From the first line of the material below to the line containing "塞瑟拉齐喉结微动，下唇缩了一下，将原本言语咽回肚子。", repeat every line exactly and add nothing.

== DATASET CONTENT

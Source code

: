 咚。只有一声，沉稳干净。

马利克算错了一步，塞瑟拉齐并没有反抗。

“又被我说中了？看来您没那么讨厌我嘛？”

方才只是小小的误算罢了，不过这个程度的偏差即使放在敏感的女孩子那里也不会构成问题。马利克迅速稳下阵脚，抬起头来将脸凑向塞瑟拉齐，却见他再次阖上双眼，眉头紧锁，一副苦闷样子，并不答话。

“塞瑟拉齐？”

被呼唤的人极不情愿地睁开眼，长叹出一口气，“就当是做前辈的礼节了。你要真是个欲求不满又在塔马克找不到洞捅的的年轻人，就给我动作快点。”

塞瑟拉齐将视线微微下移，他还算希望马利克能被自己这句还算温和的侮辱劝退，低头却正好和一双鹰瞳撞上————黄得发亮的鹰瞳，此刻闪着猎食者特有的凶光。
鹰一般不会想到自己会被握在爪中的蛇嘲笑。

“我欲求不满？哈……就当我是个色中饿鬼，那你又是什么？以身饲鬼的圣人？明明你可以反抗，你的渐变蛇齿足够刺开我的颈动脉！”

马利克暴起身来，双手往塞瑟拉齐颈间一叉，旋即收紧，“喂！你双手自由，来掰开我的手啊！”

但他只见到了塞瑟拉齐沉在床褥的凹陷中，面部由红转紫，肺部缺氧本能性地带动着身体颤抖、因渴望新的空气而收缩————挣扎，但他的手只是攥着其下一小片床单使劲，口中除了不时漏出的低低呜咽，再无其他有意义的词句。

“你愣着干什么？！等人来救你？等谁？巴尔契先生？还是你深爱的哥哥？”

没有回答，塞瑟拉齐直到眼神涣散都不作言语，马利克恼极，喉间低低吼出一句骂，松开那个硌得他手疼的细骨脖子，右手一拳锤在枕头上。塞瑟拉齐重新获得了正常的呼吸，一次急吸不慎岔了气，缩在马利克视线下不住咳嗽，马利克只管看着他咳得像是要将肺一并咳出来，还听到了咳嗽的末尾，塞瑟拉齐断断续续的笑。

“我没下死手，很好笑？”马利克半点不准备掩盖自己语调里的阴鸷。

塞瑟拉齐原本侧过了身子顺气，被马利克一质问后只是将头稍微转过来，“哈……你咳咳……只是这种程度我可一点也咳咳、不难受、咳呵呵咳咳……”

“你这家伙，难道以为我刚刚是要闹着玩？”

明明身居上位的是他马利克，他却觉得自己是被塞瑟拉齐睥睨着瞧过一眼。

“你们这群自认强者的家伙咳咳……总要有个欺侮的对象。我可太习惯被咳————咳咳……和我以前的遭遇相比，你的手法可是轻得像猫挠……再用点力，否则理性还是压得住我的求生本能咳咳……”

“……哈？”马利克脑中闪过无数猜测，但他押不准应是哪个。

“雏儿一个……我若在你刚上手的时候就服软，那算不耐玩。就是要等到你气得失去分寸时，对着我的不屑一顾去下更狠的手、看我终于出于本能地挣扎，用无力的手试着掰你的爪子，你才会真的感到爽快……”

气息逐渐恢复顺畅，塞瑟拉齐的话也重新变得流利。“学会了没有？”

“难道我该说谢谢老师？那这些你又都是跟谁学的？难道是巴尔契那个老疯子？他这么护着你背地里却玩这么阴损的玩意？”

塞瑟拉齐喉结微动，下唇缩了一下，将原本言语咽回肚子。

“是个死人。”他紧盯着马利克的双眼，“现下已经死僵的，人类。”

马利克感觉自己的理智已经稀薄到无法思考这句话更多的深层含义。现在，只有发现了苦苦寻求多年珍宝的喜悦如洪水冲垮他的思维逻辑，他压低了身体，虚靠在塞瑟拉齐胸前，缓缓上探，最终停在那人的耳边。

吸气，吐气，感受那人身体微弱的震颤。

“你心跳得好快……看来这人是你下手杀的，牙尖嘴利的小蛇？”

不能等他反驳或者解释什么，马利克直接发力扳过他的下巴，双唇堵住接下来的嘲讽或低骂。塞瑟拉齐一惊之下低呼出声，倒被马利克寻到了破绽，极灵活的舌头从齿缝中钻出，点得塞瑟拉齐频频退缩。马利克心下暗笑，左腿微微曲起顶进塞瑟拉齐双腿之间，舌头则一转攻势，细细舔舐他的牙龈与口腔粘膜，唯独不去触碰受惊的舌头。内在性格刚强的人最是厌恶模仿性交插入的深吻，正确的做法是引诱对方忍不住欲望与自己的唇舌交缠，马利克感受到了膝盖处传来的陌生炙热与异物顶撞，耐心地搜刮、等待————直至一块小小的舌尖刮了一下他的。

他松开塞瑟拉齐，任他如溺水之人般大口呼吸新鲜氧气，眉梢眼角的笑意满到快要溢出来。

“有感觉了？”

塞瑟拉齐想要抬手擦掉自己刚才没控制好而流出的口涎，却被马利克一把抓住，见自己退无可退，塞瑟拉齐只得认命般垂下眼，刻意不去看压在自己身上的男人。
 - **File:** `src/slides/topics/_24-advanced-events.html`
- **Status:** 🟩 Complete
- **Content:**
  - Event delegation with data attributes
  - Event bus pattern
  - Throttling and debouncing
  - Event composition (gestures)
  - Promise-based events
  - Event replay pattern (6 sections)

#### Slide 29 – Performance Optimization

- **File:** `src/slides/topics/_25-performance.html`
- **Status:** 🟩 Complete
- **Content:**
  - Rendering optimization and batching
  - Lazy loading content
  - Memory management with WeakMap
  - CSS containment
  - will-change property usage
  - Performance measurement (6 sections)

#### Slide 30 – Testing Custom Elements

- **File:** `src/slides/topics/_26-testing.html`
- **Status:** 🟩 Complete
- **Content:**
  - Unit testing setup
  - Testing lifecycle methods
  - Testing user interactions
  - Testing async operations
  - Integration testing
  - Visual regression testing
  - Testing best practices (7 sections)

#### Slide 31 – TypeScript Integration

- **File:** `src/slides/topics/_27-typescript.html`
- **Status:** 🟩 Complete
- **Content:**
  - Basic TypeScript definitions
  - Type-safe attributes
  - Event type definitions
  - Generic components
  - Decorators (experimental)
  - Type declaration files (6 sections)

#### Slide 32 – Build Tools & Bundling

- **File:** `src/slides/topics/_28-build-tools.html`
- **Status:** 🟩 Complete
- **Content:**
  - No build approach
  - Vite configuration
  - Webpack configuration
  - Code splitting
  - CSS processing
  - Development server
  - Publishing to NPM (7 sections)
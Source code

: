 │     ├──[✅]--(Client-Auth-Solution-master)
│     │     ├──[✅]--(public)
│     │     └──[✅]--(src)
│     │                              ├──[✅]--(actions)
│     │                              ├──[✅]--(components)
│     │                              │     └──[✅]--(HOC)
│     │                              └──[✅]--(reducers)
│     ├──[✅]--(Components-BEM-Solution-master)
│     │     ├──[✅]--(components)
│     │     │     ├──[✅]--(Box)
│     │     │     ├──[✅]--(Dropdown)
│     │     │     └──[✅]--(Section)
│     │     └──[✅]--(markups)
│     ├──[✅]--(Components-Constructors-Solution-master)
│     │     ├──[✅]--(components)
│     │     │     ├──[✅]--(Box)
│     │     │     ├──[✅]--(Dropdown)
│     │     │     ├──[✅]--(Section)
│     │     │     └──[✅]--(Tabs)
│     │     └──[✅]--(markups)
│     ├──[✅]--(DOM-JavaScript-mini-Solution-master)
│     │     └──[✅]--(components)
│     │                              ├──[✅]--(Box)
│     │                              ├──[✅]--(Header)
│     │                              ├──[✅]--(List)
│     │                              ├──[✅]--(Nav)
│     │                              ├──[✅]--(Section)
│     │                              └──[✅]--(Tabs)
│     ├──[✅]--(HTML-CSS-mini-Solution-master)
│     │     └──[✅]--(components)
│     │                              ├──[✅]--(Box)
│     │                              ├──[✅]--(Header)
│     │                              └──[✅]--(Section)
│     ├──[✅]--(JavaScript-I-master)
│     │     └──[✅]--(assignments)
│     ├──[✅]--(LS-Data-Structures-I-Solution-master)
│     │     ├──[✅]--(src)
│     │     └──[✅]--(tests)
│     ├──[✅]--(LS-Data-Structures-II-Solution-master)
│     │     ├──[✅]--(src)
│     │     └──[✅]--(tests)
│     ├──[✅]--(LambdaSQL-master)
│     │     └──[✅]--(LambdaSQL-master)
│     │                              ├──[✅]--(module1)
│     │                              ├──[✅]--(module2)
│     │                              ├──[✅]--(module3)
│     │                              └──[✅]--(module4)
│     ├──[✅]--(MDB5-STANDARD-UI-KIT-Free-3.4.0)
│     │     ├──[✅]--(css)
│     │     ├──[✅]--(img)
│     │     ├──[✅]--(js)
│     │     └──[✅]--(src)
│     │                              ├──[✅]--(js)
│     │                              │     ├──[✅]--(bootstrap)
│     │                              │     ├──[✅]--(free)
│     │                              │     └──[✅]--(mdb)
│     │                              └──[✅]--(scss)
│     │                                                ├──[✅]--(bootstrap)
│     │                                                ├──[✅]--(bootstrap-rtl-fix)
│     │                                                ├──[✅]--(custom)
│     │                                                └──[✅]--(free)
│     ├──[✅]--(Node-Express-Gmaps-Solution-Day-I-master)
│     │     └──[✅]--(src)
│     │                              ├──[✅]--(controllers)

====

▶ EXERCISE ANSWER:
Source code

: 咚。只有一声，沉稳干净。

马利克算错了一步，塞瑟拉齐并没有反抗。

“又被我说中了？看来您没那么讨厌我嘛？”

方才只是小小的误算罢了，不过这个程度的偏差即使放在敏感的女孩子那里也不会构成问题。马利克迅速稳下阵脚，抬起头来将脸凑向塞瑟拉齐，却见他再次阖上双眼，眉头紧锁，一副苦闷样子，并不答话。

“塞瑟拉齐？”

被呼唤的人极不情愿地睁开眼，长叹出一口气，“就当是做前辈的礼节了。你要真是个欲求不满又在塔马克找不到洞捅的的年轻人，就给我动作快点。”

塞瑟拉齐将视线微微下移，他还算希望马利克能被自己这句还算温和的侮辱劝退，低头却正好和一双鹰瞳撞上————黄得发亮的鹰瞳，此刻闪着猎食者特有的凶光。
鹰一般不会想到自己会被握在爪中的蛇嘲笑。

“我欲求不满？哈……就当我是个色中饿鬼，那你又是什么？以身饲鬼的圣人？明明你可以反抗，你的渐变蛇齿足够刺开我的颈动脉！”

马利克暴起身来，双手往塞瑟拉齐颈间一叉，旋即收紧，“喂！你双手自由，来掰开我的手啊！”

但他只见到了塞瑟拉齐沉在床褥的凹陷中，面部由红转紫，肺部缺氧本能性地带动着身体颤抖、因渴望新的空气而收缩————挣扎，但他的手只是攥着其下一小片床单使劲，口中除了不时漏出的低低呜咽，再无其他有意义的词句。

“你愣着干什么？！等人来救你？等谁？巴尔契先生？还是你深爱的哥哥？”

没有回答，塞瑟拉齐直到眼神涣散都不作言语，马利克恼极，喉间低低吼出一句骂，松开那个硌得他手疼的细骨脖子，右手一拳锤在枕头上。塞瑟拉齐重新获得了正常的呼吸，一次急吸不慎岔了气，缩在马利克视线下不住咳嗽，马利克只管看着他咳得像是要将肺一并咳出来，还听到了咳嗽的末尾，塞瑟拉齐断断续续的笑。

“我没下死手，很好笑？”马利克半点不准备掩盖自己语调里的阴鸷。

塞瑟拉齐原本侧过了身子顺气，被马利克一质问后只是将头稍微转过来，“哈……你咳咳……只是这种程度我可一点也咳咳、不难受、咳呵呵咳咳……”

“你这家伙，难道以为我刚刚是要闹着玩？”

明明身居上位的是他马利克，他却觉得自己是被塞瑟拉齐睥睨着瞧过一眼。

“你们这群自认强者的家伙咳咳……总要有个欺侮的对象。我可太习惯被咳————咳咳……和我以前的遭遇相比，你的手法可是轻得像猫挠……再用点力，否则理性还是压得住我的求生本能咳咳……”

“……哈？”马利克脑中闪过无数猜测，但他押不准应是哪个。

“雏儿一个……我若在你刚上手的时候就服软，那算不耐玩。就是要等到你气得失去分寸时，对着我的不屑一顾去下更狠的手、看我终于出于本能地挣扎，用无力的手试着掰你的爪子，你才会真的感到爽快……”

气息逐渐恢复顺畅，塞瑟拉齐的话也重新变得流利。“学会了没有？”

“难道我该说谢谢老师？那这些你又都是跟谁学的？难道是巴尔契那个老疯子？他这么护着你背地里却玩这么阴损的玩意？”

塞瑟拉齐喉结微动，下唇缩了一下，将原本言语咽回肚子。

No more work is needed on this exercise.